> Records for this exercise:

########################################

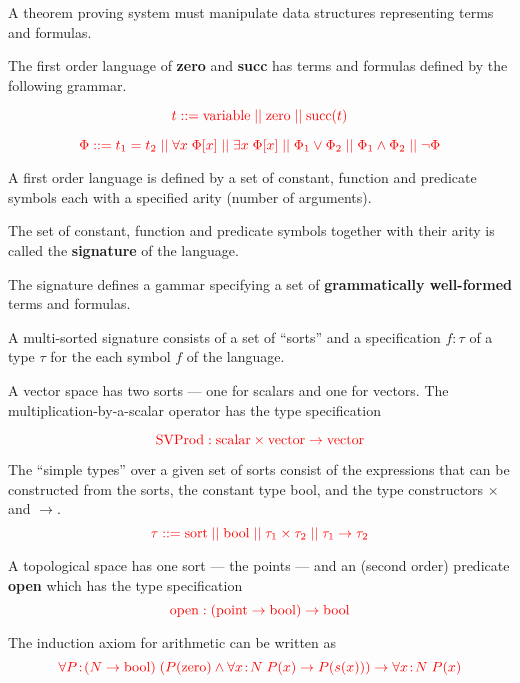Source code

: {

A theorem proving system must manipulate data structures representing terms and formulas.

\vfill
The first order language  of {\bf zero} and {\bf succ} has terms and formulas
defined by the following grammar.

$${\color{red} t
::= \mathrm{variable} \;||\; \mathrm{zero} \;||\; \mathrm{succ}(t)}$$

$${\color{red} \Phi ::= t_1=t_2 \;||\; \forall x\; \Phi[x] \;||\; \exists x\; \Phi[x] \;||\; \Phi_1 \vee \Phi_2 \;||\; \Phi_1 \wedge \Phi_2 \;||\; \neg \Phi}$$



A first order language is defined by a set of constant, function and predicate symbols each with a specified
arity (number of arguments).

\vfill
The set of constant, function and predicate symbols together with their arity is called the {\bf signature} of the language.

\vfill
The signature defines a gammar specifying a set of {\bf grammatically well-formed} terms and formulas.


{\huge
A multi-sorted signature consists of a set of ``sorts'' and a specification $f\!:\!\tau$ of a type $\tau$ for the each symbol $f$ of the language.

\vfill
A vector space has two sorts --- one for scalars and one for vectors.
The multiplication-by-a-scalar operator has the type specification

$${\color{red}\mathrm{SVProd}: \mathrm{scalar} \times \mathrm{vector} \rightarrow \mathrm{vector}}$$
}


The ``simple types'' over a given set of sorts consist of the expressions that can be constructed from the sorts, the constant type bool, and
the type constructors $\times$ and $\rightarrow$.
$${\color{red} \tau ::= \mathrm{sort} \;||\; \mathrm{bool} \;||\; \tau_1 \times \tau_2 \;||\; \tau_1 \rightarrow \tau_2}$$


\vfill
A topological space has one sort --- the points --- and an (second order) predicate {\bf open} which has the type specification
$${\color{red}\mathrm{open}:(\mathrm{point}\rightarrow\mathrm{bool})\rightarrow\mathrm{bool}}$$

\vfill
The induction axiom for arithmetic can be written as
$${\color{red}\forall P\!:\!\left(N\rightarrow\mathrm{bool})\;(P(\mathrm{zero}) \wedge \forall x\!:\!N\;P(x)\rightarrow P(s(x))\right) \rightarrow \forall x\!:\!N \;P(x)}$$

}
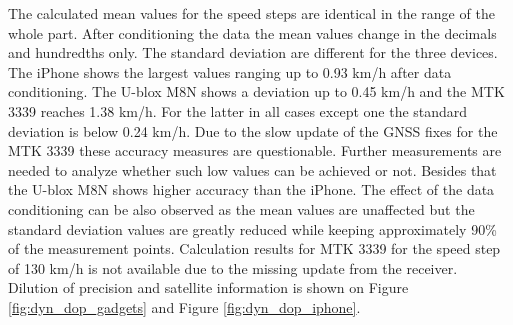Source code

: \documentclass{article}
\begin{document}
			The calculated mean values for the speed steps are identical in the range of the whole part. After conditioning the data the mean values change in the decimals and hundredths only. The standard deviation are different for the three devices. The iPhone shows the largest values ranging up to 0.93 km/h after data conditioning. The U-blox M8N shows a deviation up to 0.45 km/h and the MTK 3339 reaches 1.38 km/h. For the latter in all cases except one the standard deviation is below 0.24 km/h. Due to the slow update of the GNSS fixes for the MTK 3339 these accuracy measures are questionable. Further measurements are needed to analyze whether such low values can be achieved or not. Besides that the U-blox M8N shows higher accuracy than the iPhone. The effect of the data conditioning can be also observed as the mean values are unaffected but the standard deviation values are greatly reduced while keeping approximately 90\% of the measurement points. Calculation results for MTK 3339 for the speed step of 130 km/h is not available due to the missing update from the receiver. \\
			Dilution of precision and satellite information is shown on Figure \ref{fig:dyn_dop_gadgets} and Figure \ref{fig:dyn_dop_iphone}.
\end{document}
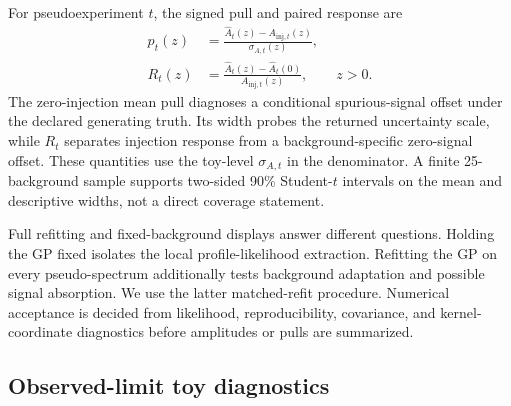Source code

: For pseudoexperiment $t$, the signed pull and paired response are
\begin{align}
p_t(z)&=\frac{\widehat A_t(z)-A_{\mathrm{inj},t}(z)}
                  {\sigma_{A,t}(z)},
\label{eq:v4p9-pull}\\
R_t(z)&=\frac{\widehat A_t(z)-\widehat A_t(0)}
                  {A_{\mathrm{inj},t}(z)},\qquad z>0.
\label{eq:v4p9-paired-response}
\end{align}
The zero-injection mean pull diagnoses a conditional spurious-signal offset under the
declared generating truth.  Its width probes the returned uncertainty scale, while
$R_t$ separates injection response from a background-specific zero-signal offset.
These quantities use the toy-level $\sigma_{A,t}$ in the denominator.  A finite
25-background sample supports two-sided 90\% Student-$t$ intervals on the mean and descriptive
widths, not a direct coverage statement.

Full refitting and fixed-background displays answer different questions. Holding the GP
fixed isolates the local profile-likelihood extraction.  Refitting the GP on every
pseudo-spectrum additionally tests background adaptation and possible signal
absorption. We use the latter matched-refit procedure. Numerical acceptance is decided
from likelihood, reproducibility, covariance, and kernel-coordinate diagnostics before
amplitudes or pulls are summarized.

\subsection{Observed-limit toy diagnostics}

########################################

> Required action: Excluding all pictures, reproduce the records exactly as they appear above.

> Written response:
Source code

: {

A theorem proving system must manipulate data structures representing terms and formulas.

\vfill
The first order language  of {\bf zero} and {\bf succ} has terms and formulas
defined by the following grammar.

$${\color{red} t
::= \mathrm{variable} \;||\; \mathrm{zero} \;||\; \mathrm{succ}(t)}$$

$${\color{red} \Phi ::= t_1=t_2 \;||\; \forall x\; \Phi[x] \;||\; \exists x\; \Phi[x] \;||\; \Phi_1 \vee \Phi_2 \;||\; \Phi_1 \wedge \Phi_2 \;||\; \neg \Phi}$$



A first order language is defined by a set of constant, function and predicate symbols each with a specified
arity (number of arguments).

\vfill
The set of constant, function and predicate symbols together with their arity is called the {\bf signature} of the language.

\vfill
The signature defines a gammar specifying a set of {\bf grammatically well-formed} terms and formulas.


{\huge
A multi-sorted signature consists of a set of ``sorts'' and a specification $f\!:\!\tau$ of a type $\tau$ for the each symbol $f$ of the language.

\vfill
A vector space has two sorts --- one for scalars and one for vectors.
The multiplication-by-a-scalar operator has the type specification

$${\color{red}\mathrm{SVProd}: \mathrm{scalar} \times \mathrm{vector} \rightarrow \mathrm{vector}}$$
}


The ``simple types'' over a given set of sorts consist of the expressions that can be constructed from the sorts, the constant type bool, and
the type constructors $\times$ and $\rightarrow$.
$${\color{red} \tau ::= \mathrm{sort} \;||\; \mathrm{bool} \;||\; \tau_1 \times \tau_2 \;||\; \tau_1 \rightarrow \tau_2}$$


\vfill
A topological space has one sort --- the points --- and an (second order) predicate {\bf open} which has the type specification
$${\color{red}\mathrm{open}:(\mathrm{point}\rightarrow\mathrm{bool})\rightarrow\mathrm{bool}}$$

\vfill
The induction axiom for arithmetic can be written as
$${\color{red}\forall P\!:\!\left(N\rightarrow\mathrm{bool})\;(P(\mathrm{zero}) \wedge \forall x\!:\!N\;P(x)\rightarrow P(s(x))\right) \rightarrow \forall x\!:\!N \;P(x)}$$

}
Source code

: \documentclass{article}
\begin{document}
			The calculated mean values for the speed steps are identical in the range of the whole part. After conditioning the data the mean values change in the decimals and hundredths only. The standard deviation are different for the three devices. The iPhone shows the largest values ranging up to 0.93 km/h after data conditioning. The U-blox M8N shows a deviation up to 0.45 km/h and the MTK 3339 reaches 1.38 km/h. For the latter in all cases except one the standard deviation is below 0.24 km/h. Due to the slow update of the GNSS fixes for the MTK 3339 these accuracy measures are questionable. Further measurements are needed to analyze whether such low values can be achieved or not. Besides that the U-blox M8N shows higher accuracy than the iPhone. The effect of the data conditioning can be also observed as the mean values are unaffected but the standard deviation values are greatly reduced while keeping approximately 90\% of the measurement points. Calculation results for MTK 3339 for the speed step of 130 km/h is not available due to the missing update from the receiver. \\
			Dilution of precision and satellite information is shown on Figure \ref{fig:dyn_dop_gadgets} and Figure \ref{fig:dyn_dop_iphone}.
\end{document}
Source code

: For pseudoexperiment $t$, the signed pull and paired response are
\begin{align}
p_t(z)&=\frac{\widehat A_t(z)-A_{\mathrm{inj},t}(z)}
                  {\sigma_{A,t}(z)},
\label{eq:v4p9-pull}\\
R_t(z)&=\frac{\widehat A_t(z)-\widehat A_t(0)}
                  {A_{\mathrm{inj},t}(z)},\qquad z>0.
\label{eq:v4p9-paired-response}
\end{align}
The zero-injection mean pull diagnoses a conditional spurious-signal offset under the
declared generating truth.  Its width probes the returned uncertainty scale, while
$R_t$ separates injection response from a background-specific zero-signal offset.
These quantities use the toy-level $\sigma_{A,t}$ in the denominator.  A finite
25-background sample supports two-sided 90\% Student-$t$ intervals on the mean and descriptive
widths, not a direct coverage statement.

Full refitting and fixed-background displays answer different questions. Holding the GP
fixed isolates the local profile-likelihood extraction.  Refitting the GP on every
pseudo-spectrum additionally tests background adaptation and possible signal
absorption. We use the latter matched-refit procedure. Numerical acceptance is decided
from likelihood, reproducibility, covariance, and kernel-coordinate diagnostics before
amplitudes or pulls are summarized.

\subsection{Observed-limit toy diagnostics}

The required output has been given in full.